El Dalai Lama habló de algo que se tiene un poco olvidado, le llamó "la calidez de corazón". Esto significa que se nos olvida que somos seres emocionales con necesidades afectivas. Las ideas no sirven en una sociedad carente de satisfacción emocional pues esa carencia genera disfuncionalidad: seres humanos insatisfechos, insaciables, fríos (nada más asómense a ver como anda la sociedad). Hemos privilegiado los satisfactores inmediatos: pastillas, sexo express, éxito económico pisando a quien se deje, etc. Parece que nadie quiere hacer el trabajo pesado: conocerse a sí mismo, amarse, acercarse afectivamente al otro. La calidez de corazón es algo que se aprende cuando somos bebés y lo aprendemos del cariño, contacto físico, amor de nuestra mamá. Claro está que unos padres (yo incluyo al papá) trepados en el torbellino de la vida occidental, de la vida artificial, no creo que se tomen mucho tiempo en alimentar la calidez de corazón de su bebé, no hay mucho tiempo para ello, a penas y pueden dejarlo en una guardería para luego ir a cumplir jornadas laborales de más de ocho horas (a eso añadan el tiempo de desplazamiento). ¿Cómo ser feliz? La felicidad es un estado integral.
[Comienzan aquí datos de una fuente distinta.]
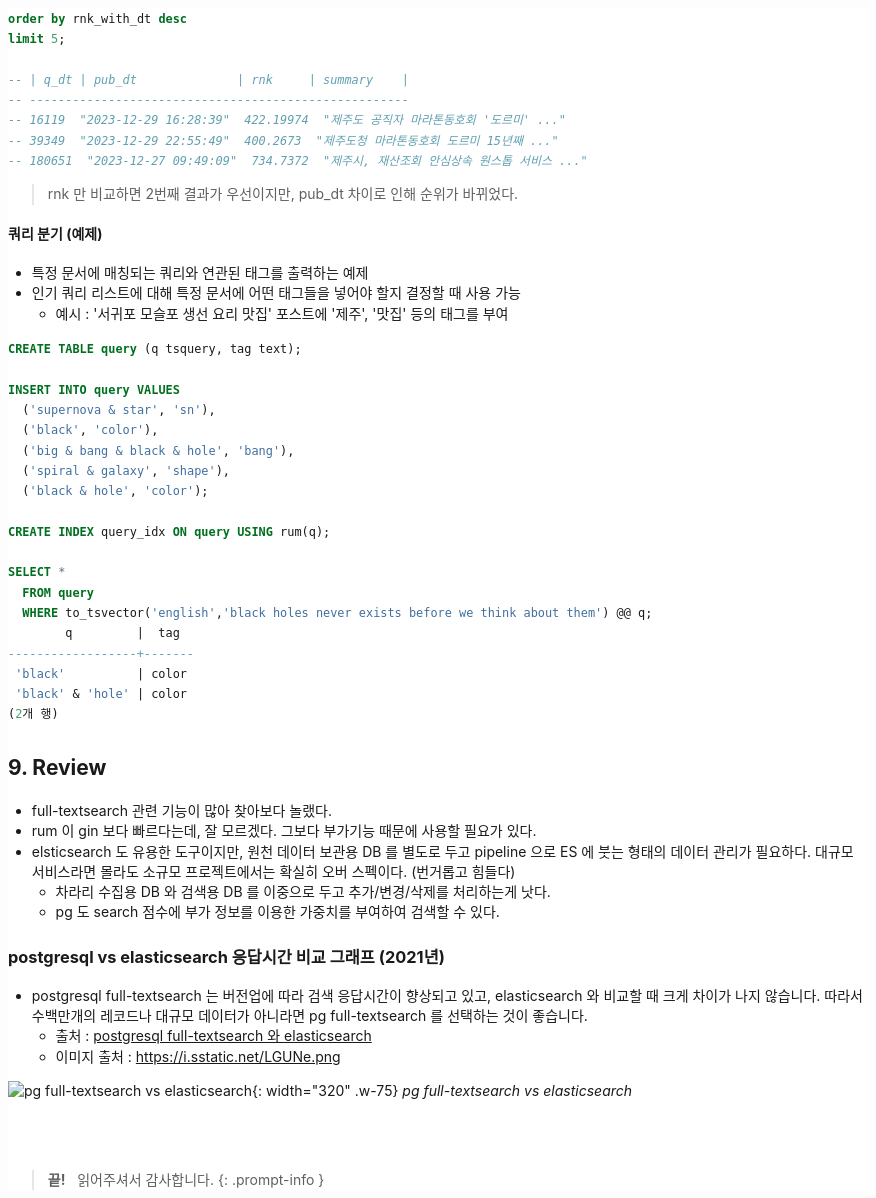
 ```sql
order by rnk_with_dt desc
limit 5;

-- | q_dt | pub_dt              | rnk     | summary    |
-- -----------------------------------------------------
-- 16119  "2023-12-29 16:28:39"  422.19974  "제주도 공직자 마라톤동호회 '도르미' ..."
-- 39349  "2023-12-29 22:55:49"  400.2673  "제주도청 마라톤동호회 도르미 15년째 ..."
-- 180651  "2023-12-27 09:49:09"  734.7372  "제주시, 재산조회 안심상속 원스톱 서비스 ..."
```

> rnk 만 비교하면 2번째 결과가 우선이지만, pub_dt 차이로 인해 순위가 바뀌었다.

#### 쿼리 분기 (예제)

- 특정 문서에 매칭되는 쿼리와 연관된 태그를 출력하는 예제
- 인기 쿼리 리스트에 대해 특정 문서에 어떤 태그들을 넣어야 할지 결정할 때 사용 가능
  - 예시 : '서귀포 모슬포 생선 요리 맛집' 포스트에 '제주', '맛집' 등의 태그를 부여

```sql
CREATE TABLE query (q tsquery, tag text);

INSERT INTO query VALUES 
  ('supernova & star', 'sn'),
  ('black', 'color'),
  ('big & bang & black & hole', 'bang'),
  ('spiral & galaxy', 'shape'),
  ('black & hole', 'color');

CREATE INDEX query_idx ON query USING rum(q);

SELECT * 
  FROM query
  WHERE to_tsvector('english','black holes never exists before we think about them') @@ q;
        q         |  tag
------------------+-------
 'black'          | color
 'black' & 'hole' | color
(2개 행)
```

## 9. Review

- full-textsearch 관련 기능이 많아 찾아보다 놀랬다.
- rum 이 gin 보다 빠르다는데, 잘 모르겠다. 그보다 부가기능 때문에 사용할 필요가 있다.
- elsticsearch 도 유용한 도구이지만, 원천 데이터 보관용 DB 를 별도로 두고 pipeline 으로 ES 에 붓는 형태의 데이터 관리가 필요하다. 대규모 서비스라면 몰라도 소규모 프로젝트에서는 확실히 오버 스펙이다. (번거롭고 힘들다)
  - 차라리 수집용 DB 와 검색용 DB 를 이중으로 두고 추가/변경/삭제를 처리하는게 낫다.
  - pg 도 search 점수에 부가 정보를 이용한 가중치를 부여하여 검색할 수 있다.

### postgresql vs elasticsearch 응답시간 비교 그래프 (2021년)

- postgresql full-textsearch 는 버전업에 따라 검색 응답시간이 향상되고 있고, elasticsearch 와 비교할 때 크게 차이가 나지 않습니다. 따라서 수백만개의 레코드나 대규모 데이터가 아니라면 pg full-textsearch 를 선택하는 것이 좋습니다.
  - 출처 : [postgresql full-textsearch 와 elasticsearch](https://stackoverflow.com/a/74927254/6811653)
  - 이미지 출처 : <https://i.sstatic.net/LGUNe.png>


![pg full-textsearch vs elasticsearch](/2024/01/27-pg-vs-es-LGUNe.webp){: width="320" .w-75}
_pg full-textsearch vs elasticsearch_

&nbsp; <br />
&nbsp; <br />

> **끝!** &nbsp; 읽어주셔서 감사합니다.
{: .prompt-info }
Antes de buscar la iluminación revisa qué tan cálido anda tu corazón y qué tanta calidez propicias al otro.

Para terminar esto, no puedo pasar por alto algo: si creemos en que no debe haber divisiones entre los seres humanos pues todos somos seres humanos ¿por qué la zona VIP en el Estadio Azul? Si buscas la paz del mundo ¿por qué dejas basura y eres irónico con los que te rodean sólo porque llegaste tarde y no te enteraste del desbarajuste que se armó a la hora que se abrieron las puertas del estadio? Que te importe el Dalai Lama y te valga un comino las personas que tienes a lado... bueno tan sólo indica que hay un camino grande por avanzar hacia el despertar: el ser ético.